◆ **WORK ITEM**
Each of the records that follow needs an exact reproduction.

◆ **DATA RECORDS**
• • • •
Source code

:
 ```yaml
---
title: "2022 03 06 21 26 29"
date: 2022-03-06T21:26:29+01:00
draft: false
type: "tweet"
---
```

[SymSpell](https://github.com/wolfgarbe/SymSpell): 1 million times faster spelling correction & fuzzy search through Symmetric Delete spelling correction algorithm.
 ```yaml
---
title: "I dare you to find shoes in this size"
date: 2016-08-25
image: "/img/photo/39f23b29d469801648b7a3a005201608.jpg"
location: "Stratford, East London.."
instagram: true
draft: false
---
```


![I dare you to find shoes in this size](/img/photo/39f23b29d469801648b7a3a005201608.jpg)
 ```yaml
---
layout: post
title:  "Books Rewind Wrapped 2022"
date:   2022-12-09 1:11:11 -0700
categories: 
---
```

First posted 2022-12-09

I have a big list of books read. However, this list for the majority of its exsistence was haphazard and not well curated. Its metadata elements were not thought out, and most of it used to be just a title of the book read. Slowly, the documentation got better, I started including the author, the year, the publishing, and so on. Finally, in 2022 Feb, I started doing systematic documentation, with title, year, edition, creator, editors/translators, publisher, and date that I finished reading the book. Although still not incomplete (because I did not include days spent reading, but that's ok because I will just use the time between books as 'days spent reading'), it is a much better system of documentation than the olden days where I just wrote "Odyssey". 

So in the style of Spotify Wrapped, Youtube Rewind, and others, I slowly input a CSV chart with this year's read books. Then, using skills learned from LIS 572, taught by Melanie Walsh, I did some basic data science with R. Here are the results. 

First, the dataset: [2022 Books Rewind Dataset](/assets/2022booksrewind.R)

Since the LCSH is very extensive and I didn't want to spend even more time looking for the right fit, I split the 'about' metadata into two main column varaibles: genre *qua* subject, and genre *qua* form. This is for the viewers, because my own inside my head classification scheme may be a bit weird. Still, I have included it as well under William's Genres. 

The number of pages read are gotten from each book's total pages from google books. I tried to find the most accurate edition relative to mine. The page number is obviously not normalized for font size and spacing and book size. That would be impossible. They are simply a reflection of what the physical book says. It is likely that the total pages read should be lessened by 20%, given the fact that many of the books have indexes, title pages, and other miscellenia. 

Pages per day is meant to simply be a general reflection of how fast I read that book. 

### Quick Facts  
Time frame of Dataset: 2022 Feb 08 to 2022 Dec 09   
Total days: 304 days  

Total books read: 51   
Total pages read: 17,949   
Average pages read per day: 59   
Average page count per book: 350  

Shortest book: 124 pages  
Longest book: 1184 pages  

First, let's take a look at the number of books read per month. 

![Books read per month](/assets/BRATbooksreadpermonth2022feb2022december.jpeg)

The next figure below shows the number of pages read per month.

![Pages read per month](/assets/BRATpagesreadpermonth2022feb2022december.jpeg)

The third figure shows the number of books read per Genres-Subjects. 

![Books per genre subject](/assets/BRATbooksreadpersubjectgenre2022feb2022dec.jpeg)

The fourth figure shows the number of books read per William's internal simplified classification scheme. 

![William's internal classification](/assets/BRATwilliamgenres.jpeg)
• • • •
◆ **EXERCISE RESPONSE**
Source code

:
 ```yaml
---
title: "2022 03 06 21 26 29"
date: 2022-03-06T21:26:29+01:00
draft: false
type: "tweet"
---
```

[SymSpell](https://github.com/wolfgarbe/SymSpell): 1 million times faster spelling correction & fuzzy search through Symmetric Delete spelling correction algorithm.
 ```yaml
---
title: "I dare you to find shoes in this size"
date: 2016-08-25
image: "/img/photo/39f23b29d469801648b7a3a005201608.jpg"
location: "Stratford, East London.."
instagram: true
draft: false
---
```


![I dare you to find shoes in this size](/img/photo/39f23b29d469801648b7a3a005201608.jpg)
 ```yaml
---
layout: post
title:  "Books Rewind Wrapped 2022"
date:   2022-12-09 1:11:11 -0700
categories: 
---
```

First posted 2022-12-09

I have a big list of books read. However, this list for the majority of its exsistence was haphazard and not well curated. Its metadata elements were not thought out, and most of it used to be just a title of the book read. Slowly, the documentation got better, I started including the author, the year, the publishing, and so on. Finally, in 2022 Feb, I started doing systematic documentation, with title, year, edition, creator, editors/translators, publisher, and date that I finished reading the book. Although still not incomplete (because I did not include days spent reading, but that's ok because I will just use the time between books as 'days spent reading'), it is a much better system of documentation than the olden days where I just wrote "Odyssey". 

So in the style of Spotify Wrapped, Youtube Rewind, and others, I slowly input a CSV chart with this year's read books. Then, using skills learned from LIS 572, taught by Melanie Walsh, I did some basic data science with R. Here are the results. 

First, the dataset: [2022 Books Rewind Dataset](/assets/2022booksrewind.R)

Since the LCSH is very extensive and I didn't want to spend even more time looking for the right fit, I split the 'about' metadata into two main column varaibles: genre *qua* subject, and genre *qua* form. This is for the viewers, because my own inside my head classification scheme may be a bit weird. Still, I have included it as well under William's Genres. 

The number of pages read are gotten from each book's total pages from google books. I tried to find the most accurate edition relative to mine. The page number is obviously not normalized for font size and spacing and book size. That would be impossible. They are simply a reflection of what the physical book says. It is likely that the total pages read should be lessened by 20%, given the fact that many of the books have indexes, title pages, and other miscellenia. 

Pages per day is meant to simply be a general reflection of how fast I read that book. 

### Quick Facts  
Time frame of Dataset: 2022 Feb 08 to 2022 Dec 09   
Total days: 304 days  

Total books read: 51   
Total pages read: 17,949   
Average pages read per day: 59   
Average page count per book: 350  

Shortest book: 124 pages  
Longest book: 1184 pages  

First, let's take a look at the number of books read per month. 

![Books read per month](/assets/BRATbooksreadpermonth2022feb2022december.jpeg)

The next figure below shows the number of pages read per month.

![Pages read per month](/assets/BRATpagesreadpermonth2022feb2022december.jpeg)

The third figure shows the number of books read per Genres-Subjects. 

![Books per genre subject](/assets/BRATbooksreadpersubjectgenre2022feb2022dec.jpeg)

The fourth figure shows the number of books read per William's internal simplified classification scheme. 

![William's internal classification](/assets/BRATwilliamgenres.jpeg)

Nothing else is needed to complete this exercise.